Material for this task:

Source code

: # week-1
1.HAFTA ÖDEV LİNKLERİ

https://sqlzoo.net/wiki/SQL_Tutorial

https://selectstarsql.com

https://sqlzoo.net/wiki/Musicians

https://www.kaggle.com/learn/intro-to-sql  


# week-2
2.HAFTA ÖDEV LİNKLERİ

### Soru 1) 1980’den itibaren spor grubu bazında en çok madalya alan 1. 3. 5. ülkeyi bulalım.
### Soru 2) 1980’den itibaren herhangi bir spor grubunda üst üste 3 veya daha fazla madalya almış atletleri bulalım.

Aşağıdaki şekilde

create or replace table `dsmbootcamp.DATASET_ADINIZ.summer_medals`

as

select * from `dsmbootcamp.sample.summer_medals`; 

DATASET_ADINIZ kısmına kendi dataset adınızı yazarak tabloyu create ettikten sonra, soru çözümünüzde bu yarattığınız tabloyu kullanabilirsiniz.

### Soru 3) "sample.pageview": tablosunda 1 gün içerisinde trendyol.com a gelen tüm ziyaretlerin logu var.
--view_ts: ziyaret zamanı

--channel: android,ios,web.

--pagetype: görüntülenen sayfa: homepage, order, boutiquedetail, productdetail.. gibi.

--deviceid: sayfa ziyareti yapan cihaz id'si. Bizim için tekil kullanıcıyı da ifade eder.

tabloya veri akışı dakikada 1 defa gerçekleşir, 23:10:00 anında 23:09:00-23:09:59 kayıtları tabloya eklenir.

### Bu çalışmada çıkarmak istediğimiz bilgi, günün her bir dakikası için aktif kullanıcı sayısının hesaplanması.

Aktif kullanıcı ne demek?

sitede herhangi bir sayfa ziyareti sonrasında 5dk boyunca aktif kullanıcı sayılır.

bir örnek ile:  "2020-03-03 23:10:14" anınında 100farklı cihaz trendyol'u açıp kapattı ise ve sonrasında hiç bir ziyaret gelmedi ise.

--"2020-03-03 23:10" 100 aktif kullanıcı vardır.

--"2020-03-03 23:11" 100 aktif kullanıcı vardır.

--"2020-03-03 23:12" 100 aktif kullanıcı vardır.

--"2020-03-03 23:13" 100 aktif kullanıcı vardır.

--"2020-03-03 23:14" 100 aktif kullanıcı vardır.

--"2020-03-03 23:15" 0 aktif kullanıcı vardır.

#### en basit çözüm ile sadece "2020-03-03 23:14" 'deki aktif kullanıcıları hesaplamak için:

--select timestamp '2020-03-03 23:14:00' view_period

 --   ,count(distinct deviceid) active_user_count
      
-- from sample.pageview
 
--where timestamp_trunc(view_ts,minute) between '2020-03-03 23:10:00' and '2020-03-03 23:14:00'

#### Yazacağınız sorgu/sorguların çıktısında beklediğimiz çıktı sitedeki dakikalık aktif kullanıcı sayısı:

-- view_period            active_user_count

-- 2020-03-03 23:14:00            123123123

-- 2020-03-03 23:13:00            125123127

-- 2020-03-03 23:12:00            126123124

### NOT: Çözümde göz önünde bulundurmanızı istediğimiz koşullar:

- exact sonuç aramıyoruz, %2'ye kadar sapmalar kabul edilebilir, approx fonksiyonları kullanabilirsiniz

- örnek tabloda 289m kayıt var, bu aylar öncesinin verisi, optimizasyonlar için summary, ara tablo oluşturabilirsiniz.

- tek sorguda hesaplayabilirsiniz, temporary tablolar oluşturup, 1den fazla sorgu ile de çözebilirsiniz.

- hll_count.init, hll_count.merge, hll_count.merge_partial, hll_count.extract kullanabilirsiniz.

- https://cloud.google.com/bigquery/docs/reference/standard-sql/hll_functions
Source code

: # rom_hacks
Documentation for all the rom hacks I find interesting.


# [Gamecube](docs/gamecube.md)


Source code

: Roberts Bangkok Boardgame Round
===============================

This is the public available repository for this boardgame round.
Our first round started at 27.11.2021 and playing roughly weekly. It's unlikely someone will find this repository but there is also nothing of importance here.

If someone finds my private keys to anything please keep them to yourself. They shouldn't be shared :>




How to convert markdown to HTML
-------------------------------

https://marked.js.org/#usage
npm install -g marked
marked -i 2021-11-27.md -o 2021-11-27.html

Task prompt:
Go through the listing and copy all of it exactly.

Output for this task:
Source code

: # week-1
1.HAFTA ÖDEV LİNKLERİ

https://sqlzoo.net/wiki/SQL_Tutorial

https://selectstarsql.com

https://sqlzoo.net/wiki/Musicians

https://www.kaggle.com/learn/intro-to-sql  


# week-2
2.HAFTA ÖDEV LİNKLERİ

### Soru 1) 1980’den itibaren spor grubu bazında en çok madalya alan 1. 3. 5. ülkeyi bulalım.
### Soru 2) 1980’den itibaren herhangi bir spor grubunda üst üste 3 veya daha fazla madalya almış atletleri bulalım.

Aşağıdaki şekilde

create or replace table `dsmbootcamp.DATASET_ADINIZ.summer_medals`

as

select * from `dsmbootcamp.sample.summer_medals`; 

DATASET_ADINIZ kısmına kendi dataset adınızı yazarak tabloyu create ettikten sonra, soru çözümünüzde bu yarattığınız tabloyu kullanabilirsiniz.

### Soru 3) "sample.pageview": tablosunda 1 gün içerisinde trendyol.com a gelen tüm ziyaretlerin logu var.
--view_ts: ziyaret zamanı

--channel: android,ios,web.

--pagetype: görüntülenen sayfa: homepage, order, boutiquedetail, productdetail.. gibi.

--deviceid: sayfa ziyareti yapan cihaz id'si. Bizim için tekil kullanıcıyı da ifade eder.

tabloya veri akışı dakikada 1 defa gerçekleşir, 23:10:00 anında 23:09:00-23:09:59 kayıtları tabloya eklenir.

### Bu çalışmada çıkarmak istediğimiz bilgi, günün her bir dakikası için aktif kullanıcı sayısının hesaplanması.

Aktif kullanıcı ne demek?

sitede herhangi bir sayfa ziyareti sonrasında 5dk boyunca aktif kullanıcı sayılır.

bir örnek ile:  "2020-03-03 23:10:14" anınında 100farklı cihaz trendyol'u açıp kapattı ise ve sonrasında hiç bir ziyaret gelmedi ise.

--"2020-03-03 23:10" 100 aktif kullanıcı vardır.

--"2020-03-03 23:11" 100 aktif kullanıcı vardır.

--"2020-03-03 23:12" 100 aktif kullanıcı vardır.

--"2020-03-03 23:13" 100 aktif kullanıcı vardır.

--"2020-03-03 23:14" 100 aktif kullanıcı vardır.

--"2020-03-03 23:15" 0 aktif kullanıcı vardır.

#### en basit çözüm ile sadece "2020-03-03 23:14" 'deki aktif kullanıcıları hesaplamak için:

--select timestamp '2020-03-03 23:14:00' view_period

 --   ,count(distinct deviceid) active_user_count
      
-- from sample.pageview
 
--where timestamp_trunc(view_ts,minute) between '2020-03-03 23:10:00' and '2020-03-03 23:14:00'

#### Yazacağınız sorgu/sorguların çıktısında beklediğimiz çıktı sitedeki dakikalık aktif kullanıcı sayısı:

-- view_period            active_user_count

-- 2020-03-03 23:14:00            123123123

-- 2020-03-03 23:13:00            125123127

-- 2020-03-03 23:12:00            126123124

### NOT: Çözümde göz önünde bulundurmanızı istediğimiz koşullar:

- exact sonuç aramıyoruz, %2'ye kadar sapmalar kabul edilebilir, approx fonksiyonları kullanabilirsiniz

- örnek tabloda 289m kayıt var, bu aylar öncesinin verisi, optimizasyonlar için summary, ara tablo oluşturabilirsiniz.

- tek sorguda hesaplayabilirsiniz, temporary tablolar oluşturup, 1den fazla sorgu ile de çözebilirsiniz.

- hll_count.init, hll_count.merge, hll_count.merge_partial, hll_count.extract kullanabilirsiniz.

- https://cloud.google.com/bigquery/docs/reference/standard-sql/hll_functions
Source code

: # rom_hacks
Documentation for all the rom hacks I find interesting.


# [Gamecube](docs/gamecube.md)


Source code

: Roberts Bangkok Boardgame Round
===============================

This is the public available repository for this boardgame round.
Our first round started at 27.11.2021 and playing roughly weekly. It's unlikely someone will find this repository but there is also nothing of importance here.

If someone finds my private keys to anything please keep them to yourself. They shouldn't be shared :>




How to convert markdown to HTML
-------------------------------

https://marked.js.org/#usage
npm install -g marked
marked -i 2021-11-27.md -o 2021-11-27.html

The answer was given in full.